When you reach the line containing "#LSPPDay1 #60DaysOfLearning2025 #LearningWithLeapfrog" in the entries below, begin reproducing lines exactly, and stop once the line containing "Tools & Titanic Dataset" is done.

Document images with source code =
Segment Open
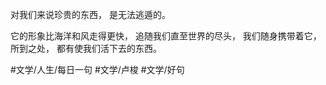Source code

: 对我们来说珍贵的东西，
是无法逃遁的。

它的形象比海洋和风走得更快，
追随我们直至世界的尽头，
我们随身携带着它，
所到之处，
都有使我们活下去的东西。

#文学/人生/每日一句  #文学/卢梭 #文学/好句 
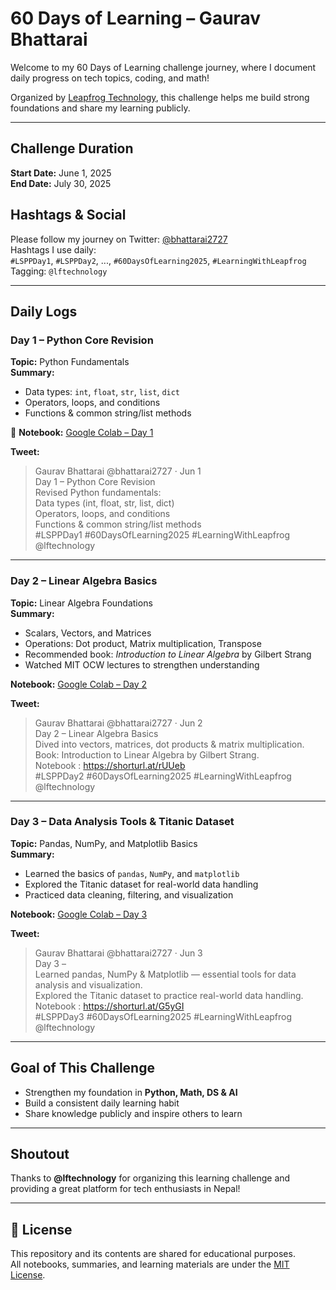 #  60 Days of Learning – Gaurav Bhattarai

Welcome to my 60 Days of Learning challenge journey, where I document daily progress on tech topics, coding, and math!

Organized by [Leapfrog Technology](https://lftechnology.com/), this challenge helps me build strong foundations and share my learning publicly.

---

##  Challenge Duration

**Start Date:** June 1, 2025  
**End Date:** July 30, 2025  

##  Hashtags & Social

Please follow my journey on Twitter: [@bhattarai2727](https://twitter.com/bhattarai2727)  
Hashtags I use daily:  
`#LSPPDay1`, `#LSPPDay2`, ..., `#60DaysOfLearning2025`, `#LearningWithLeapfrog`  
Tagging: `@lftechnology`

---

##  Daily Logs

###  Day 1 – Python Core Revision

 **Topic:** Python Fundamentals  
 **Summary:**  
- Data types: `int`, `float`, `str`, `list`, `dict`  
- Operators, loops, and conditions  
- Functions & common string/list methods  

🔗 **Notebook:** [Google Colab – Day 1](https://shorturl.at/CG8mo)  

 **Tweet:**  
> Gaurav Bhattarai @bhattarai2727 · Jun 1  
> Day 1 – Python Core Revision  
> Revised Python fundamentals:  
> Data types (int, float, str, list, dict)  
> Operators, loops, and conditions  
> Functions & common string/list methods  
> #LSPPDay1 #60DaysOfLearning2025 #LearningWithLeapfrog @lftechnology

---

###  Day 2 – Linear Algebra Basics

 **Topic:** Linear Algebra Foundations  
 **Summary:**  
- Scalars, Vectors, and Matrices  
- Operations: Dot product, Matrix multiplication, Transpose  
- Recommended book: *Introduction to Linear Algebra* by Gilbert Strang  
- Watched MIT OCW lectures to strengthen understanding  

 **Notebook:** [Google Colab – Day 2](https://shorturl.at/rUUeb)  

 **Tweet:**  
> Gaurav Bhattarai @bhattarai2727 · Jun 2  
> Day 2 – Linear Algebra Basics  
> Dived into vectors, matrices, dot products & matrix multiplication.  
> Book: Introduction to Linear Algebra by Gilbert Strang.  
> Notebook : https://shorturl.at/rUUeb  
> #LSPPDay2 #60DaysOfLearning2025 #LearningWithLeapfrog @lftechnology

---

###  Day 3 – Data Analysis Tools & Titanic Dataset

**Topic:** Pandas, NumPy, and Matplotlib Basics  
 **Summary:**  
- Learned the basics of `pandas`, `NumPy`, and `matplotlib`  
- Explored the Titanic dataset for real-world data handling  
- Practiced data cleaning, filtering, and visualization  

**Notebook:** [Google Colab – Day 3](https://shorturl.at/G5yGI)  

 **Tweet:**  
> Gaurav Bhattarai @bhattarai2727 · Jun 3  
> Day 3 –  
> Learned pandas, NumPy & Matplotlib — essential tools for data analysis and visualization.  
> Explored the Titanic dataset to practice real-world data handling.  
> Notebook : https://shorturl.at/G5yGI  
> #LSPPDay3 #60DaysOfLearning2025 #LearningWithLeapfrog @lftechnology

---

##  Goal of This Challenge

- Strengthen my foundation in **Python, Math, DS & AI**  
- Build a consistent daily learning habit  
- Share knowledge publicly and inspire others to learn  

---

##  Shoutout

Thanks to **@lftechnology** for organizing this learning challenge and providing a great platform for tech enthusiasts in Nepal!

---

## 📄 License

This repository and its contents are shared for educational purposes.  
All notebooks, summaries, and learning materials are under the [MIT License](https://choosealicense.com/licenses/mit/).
Segment Closed
Exercise response =
> #LSPPDay1 #60DaysOfLearning2025 #LearningWithLeapfrog @lftechnology

---

###  Day 2 – Linear Algebra Basics

 **Topic:** Linear Algebra Foundations  
 **Summary:**  
- Scalars, Vectors, and Matrices  
- Operations: Dot product, Matrix multiplication, Transpose  
- Recommended book: *Introduction to Linear Algebra* by Gilbert Strang  
- Watched MIT OCW lectures to strengthen understanding  

 **Notebook:** [Google Colab – Day 2](https://shorturl.at/rUUeb)  

 **Tweet:**  
> Gaurav Bhattarai @bhattarai2727 · Jun 2  
> Day 2 – Linear Algebra Basics  
> Dived into vectors, matrices, dot products & matrix multiplication.  
> Book: Introduction to Linear Algebra by Gilbert Strang.  
> Notebook : https://shorturl.at/rUUeb  
> #LSPPDay2 #60DaysOfLearning2025 #LearningWithLeapfrog @lftechnology

---

###  Day 3 – Data Analysis Tools & Titanic Dataset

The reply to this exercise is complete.